En septembre, les NIH ont accordé 470 millions de dollars à l’initiative RECOVER, qui vise à étudier les sources des symptômes à long terme du COVID-19 et à rechercher des schémas thérapeutiques possibles. Plus d’un milliard de dollars ont été dépensés dans la recherche d’un traitement potentiel, et d’autres études publieront leurs résultats en 2022.

Au cours de l’année prochaine, nous aurons davantage d’informations sur la physiopathologie du COVID-19. Des microbiologistes comme Amy Proal, PhD, microbiologiste à la PolyBio Research Foundation, et Eric Topol, MD, fondateur et directeur du Scripps Research Translational Institute, ont fait de nombreux progrès dans l’avancement de nos connaissances sur le COVID long et sont des scientifiques importants à suivre à la fois dans la sphère clinique et en ligne pour les mises à jour.

Certains patients atteints de longue durée de COVID espèrent voir davantage de collaboration au cours de la nouvelle année au sein de la communauté médicale.

“En raison de mes défis liés au long COVID, je suis arrivé à la conclusion que le travail d’équipe au sein de la communauté médicale fait défaut”, a déclaré à Gesundmd Yaron Fishman, 42 ans, qui a ressenti divers symptômes de long COVID depuis novembre 2020. « Je me souviens m’être allongé sur un lit d’hôpital et avoir pensé que si mes médecins pouvaient partager ce que nous avions appris avec d’autres hôpitaux, cela pourrait faire une grande différence. »
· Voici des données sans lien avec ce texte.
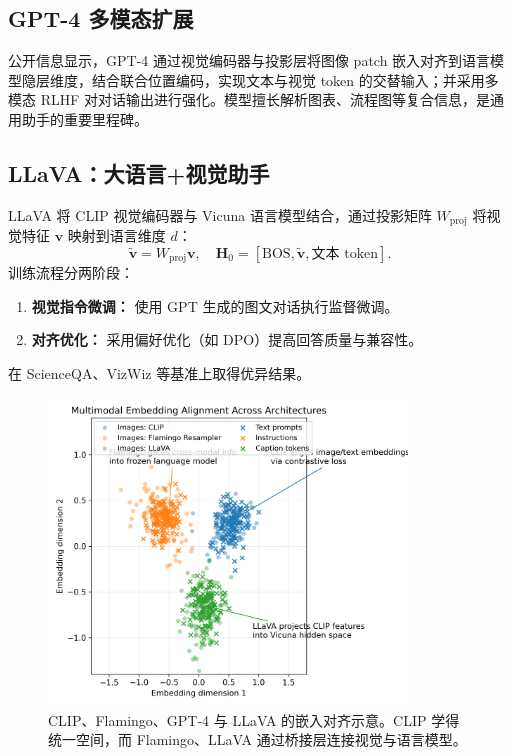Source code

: \documentclass[UTF8,zihao=-4]{ctexart}
\begin{document}
\subsection{GPT-4 多模态扩展}
公开信息显示，GPT-4 通过视觉编码器与投影层将图像 patch 嵌入对齐到语言模型隐层维度，结合联合位置编码，实现文本与视觉 token 的交替输入；并采用多模态 RLHF 对对话输出进行强化。模型擅长解析图表、流程图等复合信息，是通用助手的重要里程碑。

\subsection{LLaVA：大语言+视觉助手}
LLaVA 将 CLIP 视觉编码器与 Vicuna 语言模型结合，通过投影矩阵 $W_{\text{proj}}$ 将视觉特征 $\mathbf{v}$ 映射到语言维度 $d$：
\begin{equation}
  \tilde{\mathbf{v}} = W_{\text{proj}} \mathbf{v}, \quad \mathbf{H}_0 = [\text{BOS}, \tilde{\mathbf{v}}, \text{文本 token}].
\end{equation}
训练流程分两阶段：
\begin{enumerate}
  \item \textbf{视觉指令微调：} 使用 GPT 生成的图文对话执行监督微调。
  \item \textbf{对齐优化：} 采用偏好优化（如 DPO）提高回答质量与兼容性。
\end{enumerate}
在 ScienceQA、VizWiz 等基准上取得优异结果。

\begin{figure}[H]
  \centering
  \includegraphics[width=0.85\textwidth]{clip_multimodal_alignment.png}
  \caption{CLIP、Flamingo、GPT-4 与 LLaVA 的嵌入对齐示意。CLIP 学得统一空间，而 Flamingo、LLaVA 通过桥接层连接视觉与语言模型。}
  \label{fig:clip_multimodal_alignment_cn}
\end{figure}
\FloatBarrier
\end{document}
Wei souligne également que des efforts de collaboration sont nécessaires.

« Le défi à venir n’est pas seulement d’inviter les patients atteints de longue durée de COVID et handicapés à prendre place à la table de la prise de décision », a déclaré Wei. “Nous sommes reconnaissants pour ces opportunités de collaboration avec des instituts de recherche et des organismes de santé publique, mais aussi pour que la voix des patients soit traitée comme un vote égal. En décembre, le PLRC a écrit une lettre ouverte aux parties prenantes du NIH RECOVER détaillant les changements que nous aimerions voir dans le leadership. Nous plaidons pour que l’engagement des patients soit plus transparent, responsable et significatif envers les personnes les plus touchées par ces décisions. “

Les informations contenues dans cet article sont à jour à la date indiquée, ce qui signifie que des informations plus récentes peuvent être disponibles lorsque vous lirez ceci. Pour les mises à jour les plus récentes sur le COVID-19, visitez notre page d’actualités sur les coronavirus.

Correction – 20 janvier 2022 : Cet article a été mis à jour pour refléter une correction au cours du mois où Yaron Fishman a commencé à ressentir de longs symptômes de COVID.